Which cores does Visual Look Up use?
A couple of weeks ago I estimated how much power and energy were used when performing Visual Look Up (VLU) on an Apple silicon Mac, and was surprised to discover how little that was, concluding that “it’s not actually that demanding on the capability of the hardware”. This article returns to those measurements and looks in more detail at what the CPU cores and GPU were doing.
That previous article gives full details of what I did. In brief, this was performed on a Mac mini M4 Pro running macOS Sequoia 15.6.1, using an image of cattle in a field, opened in Preview. powermetrics
collected samples in periods of 100 ms throughout, and a full log extract was obtained to relate time to logged events.
Power use by CPU cores, GPU and neural engine (ANE) are shown in this chart from that article. This tallies against log records for the main work in VLU being performed in samples 10-24, representing a time interval of approximately 1.0-2.4 seconds after the start. There were also briefer periods of activity around 3.2 seconds on the GPU, 4.2 seconds on the CPU, and 6.6-7.1 seconds on the CPU. The latter correlated with online access to Apple’s SMOOT service to populate and display the VLU window.
To gain further detail, powermetrics
measurements of CPU core cluster frequencies, active residencies of each core, and GPU frequency and active residency, were analysed for the first 80 collection periods.
Frequency and active residency
Cluster frequencies in MHz are shown in the chart above for the one E and two P clusters, and the GPU. These show:
- The E cores (black) ran at a baseline of 1200-1300 MHz for much of the time, reaching their maximum frequency of 2592 MHz during the main VLU period at 1.0-2.4 seconds.
- The first P cluster (blue), P0, was active in short bursts over the first 1.5 seconds, and again between 6.3-7.0 seconds. For the remainder of the period the cluster was shut down.
- The second P cluster (red), P1, was most active during the three periods of high power use, although it didn’t quite reach its maximum frequency of 4512 MHz. When there was little core activity, it was left to idle at 1260 MHz but wasn’t shut down.
- The GPU (yellow) ran at 338 MHz or was shut down for almost all the time, with one brief peak at 927 MHz.

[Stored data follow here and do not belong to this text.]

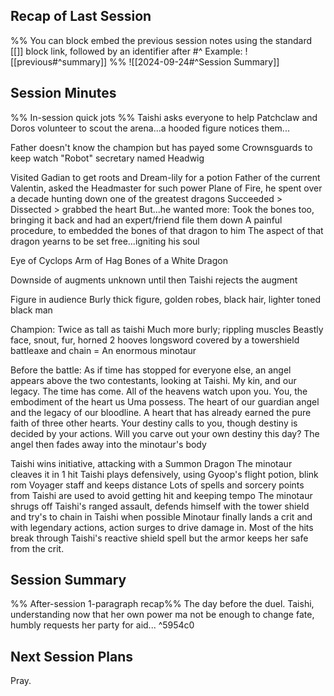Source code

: ## Recap of Last Session
%%
You can block embed the previous session notes using the standard [[]] block link, followed by an identifier after #^ 
Example: ![[previous#^summary]]
%%
![[2024-09-24#^Session Summary]]


## Session Minutes 
%% In-session quick jots %%
Taishi asks everyone to help
Patchclaw and Doros volunteer to scout the arena...a hooded figure notices them...

Father doesn't know the champion but has payed some Crownsguards to keep watch
"Robot" secretary named Headwig

Visited Gadian to get roots and Dream-lily for a potion
Father of the current Valentin, asked the Headmaster for such power
Plane of Fire, he spent over a decade hunting down one of the greatest dragons
Succeeded > Dissected > grabbed the heart
But...he wanted more: Took the bones too, bringing it back and had an expert/friend file them down
A painful procedure, to embedded the bones of that dragon to him
The aspect of that dragon yearns to be set free...igniting his soul

Eye of Cyclops
Arm of Hag
Bones of a White Dragon

Downside of augments unknown until then
Taishi rejects the augment

Figure in audience
Burly thick figure, golden robes, black hair, lighter toned black man

Champion:
Twice as tall as taishi
Much more burly; rippling muscles
Beastly face, snout, fur, horned
2 hooves
longsword covered by a towershield
battleaxe and chain
= An enormous minotaur

Before the battle:
As if time has stopped for everyone else, an angel appears above the two contestants, looking at Taishi. 
My kin, and our legacy. The time has come. All of the heavens watch upon you. You, the embodiment of the heart us Uma possess. The heart of our guardian angel and the legacy of our bloodline. A heart that has already earned the pure faith of three other hearts. Your destiny calls to you, though destiny is decided by your actions. Will you carve out your own destiny this day?
The angel then fades away into the minotaur's body

Taishi wins initiative,
attacking with a Summon Dragon
The minotaur cleaves it in 1 hit
Taishi plays defensively, using Gyoop's flight potion, blink rom Voyager staff and keeps distance
Lots of spells and sorcery points from Taishi are used to avoid getting hit and keeping tempo
The minotaur shrugs off Taishi's ranged assault, defends himself with the tower shield and try's to chain in Taishi when possible
Minotaur finally lands a crit and with legendary actions, action surges to drive damage in.
Most of the hits break through Taishi's reactive shield spell but the armor keeps her safe from the crit.


## Session Summary  
%% After-session 1-paragraph recap%%
The day before the duel. Taishi, understanding now that her own power ma not be enough to change fate, humbly requests her party for aid...
^5954c0

## Next Session Plans
Pray.












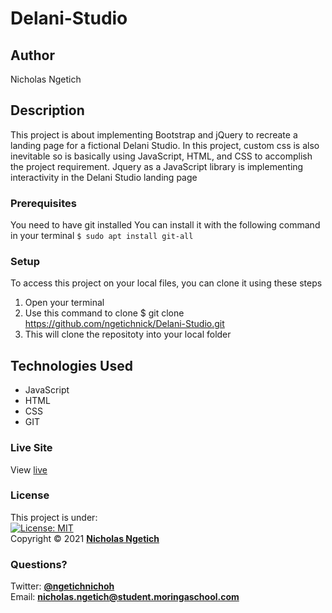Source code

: # Delani-Studio
## Author
Nicholas Ngetich
## Description
This project is about implementing Bootstrap and jQuery to recreate a landing page for a fictional Delani Studio. In this project, custom css is also inevitable so is basically using JavaScript, HTML, and CSS to accomplish the project requirement. Jquery as a JavaScript library is implementing interactivity in the Delani Studio landing page
### Prerequisites
You need to have git installed
You can install it with the following command in your terminal
`$ sudo apt install git-all`
### Setup
To access this project on your local files, you can clone it using these steps
1. Open your terminal
1. Use this command to clone $ git clone https://github.com/ngetichnick/Delani-Studio.git
1. This will clone the repositoty into your local folder
## Technologies Used
- JavaScript
- HTML
- CSS
- GIT
### Live Site
View [live](https://ngetichnick.github.io/Delani-Studio/)
### License
This project is under:  
[![License: MIT](https://img.shields.io/badge/License-MIT-yellow.svg)](/LICENSE)  
Copyright &copy; 2021 **[Nicholas Ngetich](https://github.com/ngetichnick)**
### Questions?
Twitter: **[@ngetichnichoh](https://twitter.com/ngetichnichoh)**  
Email: **[nicholas.ngetich@student.moringaschool.com](mailto:nicholas.ngetich@student.moringaschool.com)**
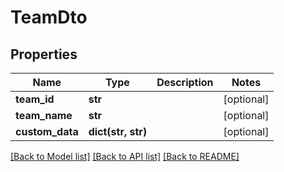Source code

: # TeamDto

## Properties
Name | Type | Description | Notes
------------ | ------------- | ------------- | -------------
**team_id** | **str** |  | [optional] 
**team_name** | **str** |  | [optional] 
**custom_data** | **dict(str, str)** |  | [optional] 

[[Back to Model list]](../README.md#documentation-for-models) [[Back to API list]](../README.md#documentation-for-api-endpoints) [[Back to README]](../README.md)

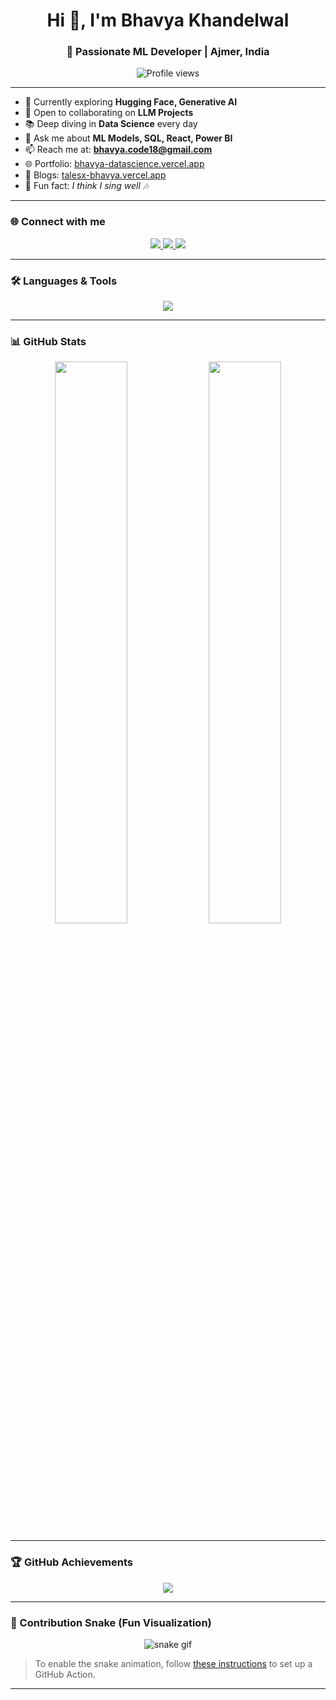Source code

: <h1 align="center">Hi 👋, I'm Bhavya Khandelwal</h1>
<h3 align="center">🚀 Passionate ML Developer | Ajmer, India</h3>

<p align="center">
  <img src="https://komarev.com/ghpvc/?username=terminator2299&label=Profile%20views&color=0e75b6&style=flat" alt="Profile views" />
</p>

---

- 🌱 Currently exploring **Hugging Face, Generative AI**
- 🤝 Open to collaborating on **LLM Projects**
- 📚 Deep diving in **Data Science** every day
- 💬 Ask me about **ML Models, SQL, React, Power BI**
- 📫 Reach me at: **bhavya.code18@gmail.com**
- 🌐 Portfolio: [bhavya-datascience.vercel.app](https://bhavya-datascience.vercel.app/)
- 📝 Blogs: [talesx-bhavya.vercel.app](https://talesx-bhavya.vercel.app/)
- 🎤 Fun fact: *I think I sing well 🎶*

---

### 🌐 Connect with me

<p align="center">
  <a href="https://x.com/bhavya2299" target="_blank">
    <img src="https://img.shields.io/badge/Twitter-1DA1F2?style=for-the-badge&logo=twitter&logoColor=white"/>
  </a>
  <a href="https://instagram.com/bhavya__khandelwal" target="_blank">
    <img src="https://img.shields.io/badge/Instagram-E4405F?style=for-the-badge&logo=instagram&logoColor=white"/>
  </a>
  <a href="https://www.leetcode.com/bhavya_3549" target="_blank">
    <img src="https://img.shields.io/badge/LeetCode-FFA116?style=for-the-badge&logo=leetcode&logoColor=black"/>
  </a>
</p>

---

### 🛠️ Languages & Tools

<p align="center">
  <img src="https://skillicons.dev/icons?i=python,cpp,c,cs,html,css,js,react,nodejs,express,flask,django,git,github,docker,mysql,postgres,figma,linux,vscode,tensorflow,pytorch" />
</p>

---

### 📊 GitHub Stats

<div align="center">
  <img src="https://github-readme-stats.vercel.app/api?username=terminator2299&show_icons=true&theme=tokyonight&hide_border=true" width="48%" />
  <img src="https://github-readme-stats.vercel.app/api/top-langs/?username=terminator2299&layout=compact&theme=tokyonight&hide_border=true" width="48%" />
</div>

---

### 🏆 GitHub Achievements

<p align="center">
  <img src="https://github-profile-trophy.vercel.app/?username=terminator2299&theme=monokai&margin-w=15&no-frame=true" />
</p>

---

### 🐍 Contribution Snake (Fun Visualization)

<p align="center">
  <img src="https://raw.githubusercontent.com/terminator2299/terminator2299/output/github-contribution-grid-snake.svg" alt="snake gif" />
</p>

> To enable the snake animation, follow [these instructions](https://github.com/Platane/snk#readme) to set up a GitHub Action.

---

This chart shows the total active residencies for each of the three CPU clusters, obtained by adding their % measurements. Thus the maximum for the E cluster is 400%, and 500% for each of the two P clusters, and 1,400% in all. These are broadly equivalent to the CPU % shown in Activity Monitor, and take no account of frequency. These show:
- The E cores (pale blue) had the highest active residency throughout, ranging from as little as 30% when almost idle around 5 seconds, to just over 300% during the main VLU phase at 1.4 seconds.
- The first P cluster (purple) remained almost inactive throughout.
- The second P cluster (red) was only active during the periods of highest work, particularly between 1.0-2.4 seconds and again at 6.4-7.1 seconds. For much of the rest of the test it had close to zero active residency.
Taken together, these show that a substantial proportion of the processing undertaken in VLU was performed by the E cores, with shorter peaks of activity in some of the cores in the second P cluster. For much of the time, though, all ten P cores were either idle or shut down.
Load
Combining frequency and active residency into a single value is difficult for the two types of CPU core. To provide a rough metric, I have calculated ‘cluster load’ astotal cluster active residency x (cluster frequency / maximum core frequency)
where the maximum frequency of these E cores is taken as 2592 MHz, and the P cores as 4512 MHz. For example, in the sample period at 2.2 seconds, the P1 cluster frequency was 4449 MHz, and the total active residency for the five cores was 122%. Thus the P1 cluster load was 122 x (4449/4512) = 120.3%. Maximum load for that cluster would have been 500%.
The chart above shows load values for:
- The E cluster (black) riseing to 150-260% during the peak of VLU activity, from a baseline of 20-30%.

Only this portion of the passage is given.